Investing with a social conscience

Investing, whether through pensions, ISAs or purely deposit accounts, purely for your own personal gain is understandable, we all want to improve our own financial position and that of our families, but investing with a conscience is often considered something purely for the financially well heeled, who can afford to become charitable and engage with their social consciousness, giving something back so long as it doesn’t impact too much on their own financial well-being. The word philanthropy is used to describe the charitable foundations created by the likes of Bill Gates for instance.


Maybe this is starting to change, at least a little, as since their introduction in 2014 the government has been promoting, Social Enterprise Investments, a means of investing sometimes quite modest sums into organisations which are run to benefit society rather than purely make profit. An increase in the tax incentives given to investors announced in the Autumn Statement 2016 will also help to put this form of investing more clearly on the investment radar, albeit they can only be marketed to wealthy sophisticated investors.

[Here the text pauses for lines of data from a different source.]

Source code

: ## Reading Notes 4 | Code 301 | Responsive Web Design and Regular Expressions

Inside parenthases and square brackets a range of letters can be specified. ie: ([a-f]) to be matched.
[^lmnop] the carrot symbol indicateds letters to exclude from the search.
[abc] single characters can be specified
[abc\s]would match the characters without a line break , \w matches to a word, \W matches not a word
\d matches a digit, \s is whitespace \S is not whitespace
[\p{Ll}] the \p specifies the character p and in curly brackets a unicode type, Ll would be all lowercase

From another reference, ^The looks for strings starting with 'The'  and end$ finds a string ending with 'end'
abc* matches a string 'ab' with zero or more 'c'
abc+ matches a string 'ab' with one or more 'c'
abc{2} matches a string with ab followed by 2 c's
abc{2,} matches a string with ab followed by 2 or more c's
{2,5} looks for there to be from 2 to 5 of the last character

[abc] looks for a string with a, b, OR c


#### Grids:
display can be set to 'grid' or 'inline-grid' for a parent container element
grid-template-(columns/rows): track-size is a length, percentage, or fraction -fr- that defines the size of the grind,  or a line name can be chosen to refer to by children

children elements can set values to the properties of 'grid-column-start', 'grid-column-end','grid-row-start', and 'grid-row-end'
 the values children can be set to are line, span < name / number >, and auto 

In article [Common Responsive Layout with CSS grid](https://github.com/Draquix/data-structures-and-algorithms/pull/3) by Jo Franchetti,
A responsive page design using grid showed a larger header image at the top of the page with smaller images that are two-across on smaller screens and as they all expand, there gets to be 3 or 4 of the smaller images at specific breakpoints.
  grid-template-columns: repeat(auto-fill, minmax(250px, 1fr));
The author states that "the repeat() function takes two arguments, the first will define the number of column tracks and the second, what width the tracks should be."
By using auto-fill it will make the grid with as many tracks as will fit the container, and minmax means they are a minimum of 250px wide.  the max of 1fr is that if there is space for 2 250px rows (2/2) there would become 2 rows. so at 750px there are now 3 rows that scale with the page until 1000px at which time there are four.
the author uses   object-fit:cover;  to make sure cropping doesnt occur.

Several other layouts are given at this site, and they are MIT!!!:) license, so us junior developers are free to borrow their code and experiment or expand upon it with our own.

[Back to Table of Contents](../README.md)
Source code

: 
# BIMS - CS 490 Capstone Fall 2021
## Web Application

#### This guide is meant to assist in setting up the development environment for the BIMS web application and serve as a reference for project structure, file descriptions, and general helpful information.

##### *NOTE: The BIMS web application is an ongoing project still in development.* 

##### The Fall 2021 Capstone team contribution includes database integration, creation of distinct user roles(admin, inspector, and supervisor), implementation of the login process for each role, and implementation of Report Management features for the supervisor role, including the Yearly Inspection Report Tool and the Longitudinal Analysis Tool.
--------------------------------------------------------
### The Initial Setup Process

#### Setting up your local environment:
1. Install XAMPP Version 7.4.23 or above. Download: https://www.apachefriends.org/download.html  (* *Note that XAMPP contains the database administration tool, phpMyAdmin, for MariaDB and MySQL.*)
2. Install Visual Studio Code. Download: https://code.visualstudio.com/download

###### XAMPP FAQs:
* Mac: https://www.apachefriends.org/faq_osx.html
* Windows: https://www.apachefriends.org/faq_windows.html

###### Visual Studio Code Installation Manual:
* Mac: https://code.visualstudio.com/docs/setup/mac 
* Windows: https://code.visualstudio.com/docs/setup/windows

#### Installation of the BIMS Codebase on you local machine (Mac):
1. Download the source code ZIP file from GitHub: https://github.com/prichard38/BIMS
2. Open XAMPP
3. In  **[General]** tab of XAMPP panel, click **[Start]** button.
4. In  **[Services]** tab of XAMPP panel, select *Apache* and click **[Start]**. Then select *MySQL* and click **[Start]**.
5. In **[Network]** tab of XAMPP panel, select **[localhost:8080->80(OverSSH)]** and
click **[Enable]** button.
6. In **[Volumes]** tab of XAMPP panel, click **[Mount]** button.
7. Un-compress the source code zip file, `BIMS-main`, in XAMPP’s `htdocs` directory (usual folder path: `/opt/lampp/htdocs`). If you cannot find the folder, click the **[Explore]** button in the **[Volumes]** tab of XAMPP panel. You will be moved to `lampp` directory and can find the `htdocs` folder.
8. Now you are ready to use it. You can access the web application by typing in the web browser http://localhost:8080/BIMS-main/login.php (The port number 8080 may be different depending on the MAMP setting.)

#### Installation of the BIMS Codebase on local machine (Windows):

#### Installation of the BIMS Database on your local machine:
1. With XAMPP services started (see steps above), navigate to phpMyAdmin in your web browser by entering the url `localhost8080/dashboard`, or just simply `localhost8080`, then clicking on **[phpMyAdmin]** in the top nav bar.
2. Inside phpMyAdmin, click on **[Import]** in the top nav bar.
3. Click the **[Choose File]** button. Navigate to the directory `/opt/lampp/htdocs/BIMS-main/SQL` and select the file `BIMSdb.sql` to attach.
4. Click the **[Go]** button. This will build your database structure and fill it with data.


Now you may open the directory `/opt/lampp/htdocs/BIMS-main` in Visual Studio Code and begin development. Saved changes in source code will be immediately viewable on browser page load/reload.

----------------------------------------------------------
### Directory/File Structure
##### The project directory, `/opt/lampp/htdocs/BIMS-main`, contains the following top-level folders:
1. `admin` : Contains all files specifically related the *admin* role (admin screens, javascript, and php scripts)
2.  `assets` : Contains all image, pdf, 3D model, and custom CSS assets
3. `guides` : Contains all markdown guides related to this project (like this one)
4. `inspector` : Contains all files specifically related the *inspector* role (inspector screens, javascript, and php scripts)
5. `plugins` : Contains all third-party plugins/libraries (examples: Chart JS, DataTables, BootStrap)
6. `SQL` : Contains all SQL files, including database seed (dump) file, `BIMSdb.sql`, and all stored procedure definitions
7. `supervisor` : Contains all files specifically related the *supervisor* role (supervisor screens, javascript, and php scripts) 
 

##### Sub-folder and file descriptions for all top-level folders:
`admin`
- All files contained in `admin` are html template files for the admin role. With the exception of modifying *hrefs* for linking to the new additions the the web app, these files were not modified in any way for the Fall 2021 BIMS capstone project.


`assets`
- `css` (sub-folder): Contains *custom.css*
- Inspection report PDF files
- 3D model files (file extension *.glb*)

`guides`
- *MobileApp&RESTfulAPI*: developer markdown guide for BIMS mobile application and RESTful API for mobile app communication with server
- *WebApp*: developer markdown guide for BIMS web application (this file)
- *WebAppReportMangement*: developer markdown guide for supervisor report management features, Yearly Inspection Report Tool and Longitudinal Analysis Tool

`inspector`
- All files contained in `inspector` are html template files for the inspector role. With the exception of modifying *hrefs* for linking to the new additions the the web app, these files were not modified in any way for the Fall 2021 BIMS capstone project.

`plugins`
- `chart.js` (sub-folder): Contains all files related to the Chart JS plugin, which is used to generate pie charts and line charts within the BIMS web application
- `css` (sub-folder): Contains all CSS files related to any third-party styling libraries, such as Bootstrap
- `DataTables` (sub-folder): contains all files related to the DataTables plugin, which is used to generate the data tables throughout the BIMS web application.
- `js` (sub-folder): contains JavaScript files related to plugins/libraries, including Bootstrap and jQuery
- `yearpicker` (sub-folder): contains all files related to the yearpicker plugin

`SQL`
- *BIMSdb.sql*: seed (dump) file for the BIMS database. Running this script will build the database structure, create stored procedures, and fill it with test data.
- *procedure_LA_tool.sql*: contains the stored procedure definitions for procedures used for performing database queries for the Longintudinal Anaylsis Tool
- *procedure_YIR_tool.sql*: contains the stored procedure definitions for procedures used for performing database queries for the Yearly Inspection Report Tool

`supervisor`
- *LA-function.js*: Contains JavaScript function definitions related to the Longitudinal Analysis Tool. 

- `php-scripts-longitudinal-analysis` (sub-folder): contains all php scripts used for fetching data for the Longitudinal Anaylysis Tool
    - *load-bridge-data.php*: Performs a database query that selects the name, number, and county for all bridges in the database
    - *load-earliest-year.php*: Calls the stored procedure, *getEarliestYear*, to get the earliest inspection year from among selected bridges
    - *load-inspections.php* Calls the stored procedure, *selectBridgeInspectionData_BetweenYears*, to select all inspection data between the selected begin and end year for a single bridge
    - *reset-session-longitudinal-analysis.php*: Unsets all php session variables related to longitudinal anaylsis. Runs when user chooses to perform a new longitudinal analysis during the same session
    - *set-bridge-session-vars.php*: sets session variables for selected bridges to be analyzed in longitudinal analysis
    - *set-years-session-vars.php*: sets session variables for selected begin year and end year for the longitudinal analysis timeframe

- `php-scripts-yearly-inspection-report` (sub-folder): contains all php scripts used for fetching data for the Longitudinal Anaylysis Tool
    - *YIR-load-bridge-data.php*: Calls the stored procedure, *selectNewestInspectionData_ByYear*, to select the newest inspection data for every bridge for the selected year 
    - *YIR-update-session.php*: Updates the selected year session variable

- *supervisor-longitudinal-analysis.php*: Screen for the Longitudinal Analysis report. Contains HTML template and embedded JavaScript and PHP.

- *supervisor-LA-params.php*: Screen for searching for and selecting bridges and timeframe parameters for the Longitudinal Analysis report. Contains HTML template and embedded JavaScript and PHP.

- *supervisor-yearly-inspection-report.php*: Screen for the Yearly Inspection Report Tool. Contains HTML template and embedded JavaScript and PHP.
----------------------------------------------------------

Making a qualifying investment into a social enterprise, including a qualifying charity, provides you with tax reliefs (SITR) which come in the form of:

  • income tax relief of 30% calculated from the amount you invest
  • ability to defer a Capital Gains Tax charge you might have if you re-invest the profits into a social enterprise
  • after 3 years, let you sell or give away SITR-qualifying investments that have gained in value, without paying Capital Gains Tax on the profits made

SITR is designed to help raise money to support the trading activities of social enterprises or charities which will include, as HMRC describe them:


  • a community interest group
  • a community benefit society, with an asset lock
  • a charity which can be a company or a trust


Examples of such social enterprises include those helping young people improve their educational attainment and reduce youth unemployment, whilst others look to improve the lives of disadvantaged people in the UK. Others have provided loans to Community Land Trusts and other community groups to provide rental properties for local communities at affordable prices.


As independent advisers we look at the widest range of investment options. We research and analyse financial products, scrutinise fund managers; their charges and financial strengths. We look at how appropriate these options are to each of our client’s requirements: all to provide a recommendation personalised to their needs. If we do this with a social conscience too, then even better.


Mark Ireland Chartered ALIBF

This information is provided strictly for general consideration only. No action must be taken or refrained from based on its contents alone. Accordingly, no responsibility can be assumed for any loss occasioned in connection with the content hereof and any such action or inaction. All statements concerning taxation are based on our understanding of the current law and HMRC practice, and proposed changes, as at the date of publication. Professional advice is necessary for every case. The value of investments may fall as well as rise and you may not get back the full amount invested.